* [RECORDS FOR THIS TASK]:
# # # # # # #
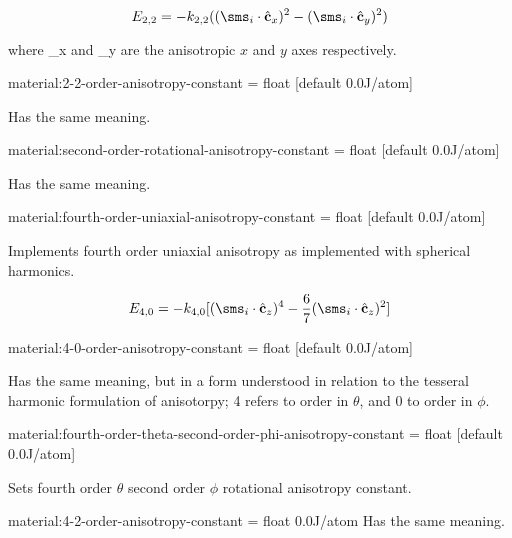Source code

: \begin{equation*}
E_{2,2} = - k_{2,2} ( ( \sms_i \cdot \hat{\mathbf{c}}_x )^2 - ( \sms_i \cdot \hat{\mathbf{c}}_y )^2 )
\end{equation*}

\noindent where _x and _y are the anisotropic $x$ and $y$ axes respectively.

{\zicf material:2-2-order-anisotropy-constant = float [default 0.0\newline J/atom]} Has the same meaning.

{\zicf material:second-order-rotational-anisotropy-constant = float [default 0.0\newline J/atom]} Has the same meaning.

{\zicf material:fourth-order-uniaxial-anisotropy-constant = float [default 0.0\newline J/atom]} Implements fourth order uniaxial anisotropy as implemented with spherical harmonics.

\begin{equation*}
  E_{4,0} = - k_{4,0} [ ( \sms_i \cdot \hat{\mathbf{c}}_z )^4 - \frac{6}{7} ( \sms_i \cdot \hat{\mathbf{c}}_z )^2 ]
\end{equation*}

{\zicf material:4-0-order-anisotropy-constant = float [default 0.0\newline J/atom]} Has the same meaning, but in a form understood in relation to the tesseral harmonic formulation of anisotorpy; 4 refers to order in $\theta$, and 0 to order in $\phi$.

{\zicf material:fourth-order-theta-second-order-phi-anisotropy-constant = float [default 0.0\newline J/atom]} Sets fourth order $\theta$ second order $\phi$ rotational anisotropy constant.

{\zicf material:4-2-order-anisotropy-constant = float 0.0\newline J/atom} Has the same meaning.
# # # # # # #
A complete answer gives every line of the records holding "rotational".

* [REPLY]:
{\zicf material:second-order-rotational-anisotropy-constant = float [default 0.0\newline J/atom]} Has the same meaning.
{\zicf material:fourth-order-theta-second-order-phi-anisotropy-constant = float [default 0.0\newline J/atom]} Sets fourth order $\theta$ second order $\phi$ rotational anisotropy constant.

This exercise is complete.